_Exercise details_
Copy the records out again in full, keeping them identical.

_Input data_
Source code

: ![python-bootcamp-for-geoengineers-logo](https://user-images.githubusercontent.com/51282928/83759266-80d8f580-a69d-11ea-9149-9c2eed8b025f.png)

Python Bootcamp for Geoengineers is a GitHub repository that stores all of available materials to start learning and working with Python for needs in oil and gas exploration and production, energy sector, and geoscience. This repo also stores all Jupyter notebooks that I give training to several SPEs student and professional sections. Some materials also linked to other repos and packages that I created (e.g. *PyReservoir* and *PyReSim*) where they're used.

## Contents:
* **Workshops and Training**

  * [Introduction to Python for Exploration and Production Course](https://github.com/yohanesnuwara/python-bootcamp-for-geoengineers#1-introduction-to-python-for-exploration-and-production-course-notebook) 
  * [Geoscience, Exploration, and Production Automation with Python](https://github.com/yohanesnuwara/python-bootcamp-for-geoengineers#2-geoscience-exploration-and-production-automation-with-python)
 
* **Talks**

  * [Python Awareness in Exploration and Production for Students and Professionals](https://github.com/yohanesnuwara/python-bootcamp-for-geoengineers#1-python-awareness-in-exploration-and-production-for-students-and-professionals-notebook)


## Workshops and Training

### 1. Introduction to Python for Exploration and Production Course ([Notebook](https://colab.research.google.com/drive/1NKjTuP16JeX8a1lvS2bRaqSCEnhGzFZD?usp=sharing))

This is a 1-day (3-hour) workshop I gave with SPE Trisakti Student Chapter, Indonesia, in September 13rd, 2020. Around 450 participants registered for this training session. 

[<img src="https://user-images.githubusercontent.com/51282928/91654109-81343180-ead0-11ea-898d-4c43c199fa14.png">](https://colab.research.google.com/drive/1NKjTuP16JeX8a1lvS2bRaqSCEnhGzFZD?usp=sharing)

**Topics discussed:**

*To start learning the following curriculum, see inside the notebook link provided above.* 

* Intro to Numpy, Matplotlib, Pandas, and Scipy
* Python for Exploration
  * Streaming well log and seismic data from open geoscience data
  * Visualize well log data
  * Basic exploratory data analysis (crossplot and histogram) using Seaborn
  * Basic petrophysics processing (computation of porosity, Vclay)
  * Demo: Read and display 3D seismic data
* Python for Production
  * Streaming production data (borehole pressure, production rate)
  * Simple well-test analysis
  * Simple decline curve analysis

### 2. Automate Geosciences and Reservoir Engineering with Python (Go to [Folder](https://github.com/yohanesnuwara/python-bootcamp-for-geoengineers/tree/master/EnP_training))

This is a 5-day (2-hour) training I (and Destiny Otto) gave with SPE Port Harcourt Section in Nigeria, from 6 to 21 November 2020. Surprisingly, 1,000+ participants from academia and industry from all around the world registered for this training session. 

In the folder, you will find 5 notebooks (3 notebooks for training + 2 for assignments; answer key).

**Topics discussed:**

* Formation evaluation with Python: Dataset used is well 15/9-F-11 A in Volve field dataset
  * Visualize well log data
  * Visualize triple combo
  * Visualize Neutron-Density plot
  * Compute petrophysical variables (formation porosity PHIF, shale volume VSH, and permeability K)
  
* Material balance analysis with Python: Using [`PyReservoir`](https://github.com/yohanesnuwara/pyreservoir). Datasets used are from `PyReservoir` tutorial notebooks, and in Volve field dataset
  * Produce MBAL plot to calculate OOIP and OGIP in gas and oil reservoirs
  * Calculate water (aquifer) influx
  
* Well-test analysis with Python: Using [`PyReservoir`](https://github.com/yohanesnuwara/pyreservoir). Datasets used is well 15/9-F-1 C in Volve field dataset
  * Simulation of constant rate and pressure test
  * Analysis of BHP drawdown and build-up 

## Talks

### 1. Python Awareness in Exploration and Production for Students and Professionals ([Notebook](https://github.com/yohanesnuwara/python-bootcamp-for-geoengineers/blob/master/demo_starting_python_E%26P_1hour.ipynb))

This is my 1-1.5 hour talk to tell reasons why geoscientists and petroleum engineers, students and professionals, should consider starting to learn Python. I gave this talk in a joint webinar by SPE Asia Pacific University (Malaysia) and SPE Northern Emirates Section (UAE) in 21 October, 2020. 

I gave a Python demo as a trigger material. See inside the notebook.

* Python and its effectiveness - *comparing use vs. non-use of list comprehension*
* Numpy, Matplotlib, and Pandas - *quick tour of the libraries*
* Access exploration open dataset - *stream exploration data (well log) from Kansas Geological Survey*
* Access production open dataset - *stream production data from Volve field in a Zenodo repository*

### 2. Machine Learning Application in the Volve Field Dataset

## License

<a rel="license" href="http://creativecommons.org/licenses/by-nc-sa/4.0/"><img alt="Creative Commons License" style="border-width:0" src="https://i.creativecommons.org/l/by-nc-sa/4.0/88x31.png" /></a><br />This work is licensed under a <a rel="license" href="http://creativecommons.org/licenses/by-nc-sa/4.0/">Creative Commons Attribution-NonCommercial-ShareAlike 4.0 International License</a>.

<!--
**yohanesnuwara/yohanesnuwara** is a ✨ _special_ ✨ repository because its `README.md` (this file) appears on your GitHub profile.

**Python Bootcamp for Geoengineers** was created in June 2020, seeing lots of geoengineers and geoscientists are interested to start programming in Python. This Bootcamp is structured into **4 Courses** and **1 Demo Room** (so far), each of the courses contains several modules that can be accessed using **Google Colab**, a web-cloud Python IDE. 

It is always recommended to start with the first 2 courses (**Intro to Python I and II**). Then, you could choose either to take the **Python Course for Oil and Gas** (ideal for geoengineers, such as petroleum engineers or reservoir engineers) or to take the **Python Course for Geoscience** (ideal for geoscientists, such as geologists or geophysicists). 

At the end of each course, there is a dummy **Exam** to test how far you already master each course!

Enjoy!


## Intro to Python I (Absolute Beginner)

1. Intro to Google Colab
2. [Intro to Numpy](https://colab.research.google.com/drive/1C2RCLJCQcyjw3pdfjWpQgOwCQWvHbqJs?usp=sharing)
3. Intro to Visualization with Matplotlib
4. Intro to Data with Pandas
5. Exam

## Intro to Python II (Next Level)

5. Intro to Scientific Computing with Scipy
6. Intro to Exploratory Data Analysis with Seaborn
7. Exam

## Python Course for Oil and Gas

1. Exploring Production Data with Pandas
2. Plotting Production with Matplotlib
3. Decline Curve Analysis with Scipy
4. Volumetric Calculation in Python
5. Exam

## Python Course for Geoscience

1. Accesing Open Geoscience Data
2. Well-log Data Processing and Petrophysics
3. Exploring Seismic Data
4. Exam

_Task response_
Source code

: ![python-bootcamp-for-geoengineers-logo](https://user-images.githubusercontent.com/51282928/83759266-80d8f580-a69d-11ea-9149-9c2eed8b025f.png)

Python Bootcamp for Geoengineers is a GitHub repository that stores all of available materials to start learning and working with Python for needs in oil and gas exploration and production, energy sector, and geoscience. This repo also stores all Jupyter notebooks that I give training to several SPEs student and professional sections. Some materials also linked to other repos and packages that I created (e.g. *PyReservoir* and *PyReSim*) where they're used.

## Contents:
* **Workshops and Training**

  * [Introduction to Python for Exploration and Production Course](https://github.com/yohanesnuwara/python-bootcamp-for-geoengineers#1-introduction-to-python-for-exploration-and-production-course-notebook) 
  * [Geoscience, Exploration, and Production Automation with Python](https://github.com/yohanesnuwara/python-bootcamp-for-geoengineers#2-geoscience-exploration-and-production-automation-with-python)
 
* **Talks**

  * [Python Awareness in Exploration and Production for Students and Professionals](https://github.com/yohanesnuwara/python-bootcamp-for-geoengineers#1-python-awareness-in-exploration-and-production-for-students-and-professionals-notebook)


## Workshops and Training

### 1. Introduction to Python for Exploration and Production Course ([Notebook](https://colab.research.google.com/drive/1NKjTuP16JeX8a1lvS2bRaqSCEnhGzFZD?usp=sharing))

This is a 1-day (3-hour) workshop I gave with SPE Trisakti Student Chapter, Indonesia, in September 13rd, 2020. Around 450 participants registered for this training session. 

[<img src="https://user-images.githubusercontent.com/51282928/91654109-81343180-ead0-11ea-898d-4c43c199fa14.png">](https://colab.research.google.com/drive/1NKjTuP16JeX8a1lvS2bRaqSCEnhGzFZD?usp=sharing)

**Topics discussed:**

*To start learning the following curriculum, see inside the notebook link provided above.* 

* Intro to Numpy, Matplotlib, Pandas, and Scipy
* Python for Exploration
  * Streaming well log and seismic data from open geoscience data
  * Visualize well log data
  * Basic exploratory data analysis (crossplot and histogram) using Seaborn
  * Basic petrophysics processing (computation of porosity, Vclay)
  * Demo: Read and display 3D seismic data
* Python for Production
  * Streaming production data (borehole pressure, production rate)
  * Simple well-test analysis
  * Simple decline curve analysis

### 2. Automate Geosciences and Reservoir Engineering with Python (Go to [Folder](https://github.com/yohanesnuwara/python-bootcamp-for-geoengineers/tree/master/EnP_training))

This is a 5-day (2-hour) training I (and Destiny Otto) gave with SPE Port Harcourt Section in Nigeria, from 6 to 21 November 2020. Surprisingly, 1,000+ participants from academia and industry from all around the world registered for this training session. 

In the folder, you will find 5 notebooks (3 notebooks for training + 2 for assignments; answer key).

**Topics discussed:**

* Formation evaluation with Python: Dataset used is well 15/9-F-11 A in Volve field dataset
  * Visualize well log data
  * Visualize triple combo
  * Visualize Neutron-Density plot
  * Compute petrophysical variables (formation porosity PHIF, shale volume VSH, and permeability K)
  
* Material balance analysis with Python: Using [`PyReservoir`](https://github.com/yohanesnuwara/pyreservoir). Datasets used are from `PyReservoir` tutorial notebooks, and in Volve field dataset
  * Produce MBAL plot to calculate OOIP and OGIP in gas and oil reservoirs
  * Calculate water (aquifer) influx
  
* Well-test analysis with Python: Using [`PyReservoir`](https://github.com/yohanesnuwara/pyreservoir). Datasets used is well 15/9-F-1 C in Volve field dataset
  * Simulation of constant rate and pressure test
  * Analysis of BHP drawdown and build-up 

## Talks

### 1. Python Awareness in Exploration and Production for Students and Professionals ([Notebook](https://github.com/yohanesnuwara/python-bootcamp-for-geoengineers/blob/master/demo_starting_python_E%26P_1hour.ipynb))

This is my 1-1.5 hour talk to tell reasons why geoscientists and petroleum engineers, students and professionals, should consider starting to learn Python. I gave this talk in a joint webinar by SPE Asia Pacific University (Malaysia) and SPE Northern Emirates Section (UAE) in 21 October, 2020. 

I gave a Python demo as a trigger material. See inside the notebook.

* Python and its effectiveness - *comparing use vs. non-use of list comprehension*
* Numpy, Matplotlib, and Pandas - *quick tour of the libraries*
* Access exploration open dataset - *stream exploration data (well log) from Kansas Geological Survey*
* Access production open dataset - *stream production data from Volve field in a Zenodo repository*

### 2. Machine Learning Application in the Volve Field Dataset

## License

<a rel="license" href="http://creativecommons.org/licenses/by-nc-sa/4.0/"><img alt="Creative Commons License" style="border-width:0" src="https://i.creativecommons.org/l/by-nc-sa/4.0/88x31.png" /></a><br />This work is licensed under a <a rel="license" href="http://creativecommons.org/licenses/by-nc-sa/4.0/">Creative Commons Attribution-NonCommercial-ShareAlike 4.0 International License</a>.

<!--
**yohanesnuwara/yohanesnuwara** is a ✨ _special_ ✨ repository because its `README.md` (this file) appears on your GitHub profile.

**Python Bootcamp for Geoengineers** was created in June 2020, seeing lots of geoengineers and geoscientists are interested to start programming in Python. This Bootcamp is structured into **4 Courses** and **1 Demo Room** (so far), each of the courses contains several modules that can be accessed using **Google Colab**, a web-cloud Python IDE. 

It is always recommended to start with the first 2 courses (**Intro to Python I and II**). Then, you could choose either to take the **Python Course for Oil and Gas** (ideal for geoengineers, such as petroleum engineers or reservoir engineers) or to take the **Python Course for Geoscience** (ideal for geoscientists, such as geologists or geophysicists). 

At the end of each course, there is a dummy **Exam** to test how far you already master each course!

Enjoy!


## Intro to Python I (Absolute Beginner)

1. Intro to Google Colab
2. [Intro to Numpy](https://colab.research.google.com/drive/1C2RCLJCQcyjw3pdfjWpQgOwCQWvHbqJs?usp=sharing)
3. Intro to Visualization with Matplotlib
4. Intro to Data with Pandas
5. Exam

## Intro to Python II (Next Level)

5. Intro to Scientific Computing with Scipy
6. Intro to Exploratory Data Analysis with Seaborn
7. Exam

## Python Course for Oil and Gas

1. Exploring Production Data with Pandas
2. Plotting Production with Matplotlib
3. Decline Curve Analysis with Scipy
4. Volumetric Calculation in Python
5. Exam

## Python Course for Geoscience

1. Accesing Open Geoscience Data
2. Well-log Data Processing and Petrophysics
3. Exploring Seismic Data
4. Exam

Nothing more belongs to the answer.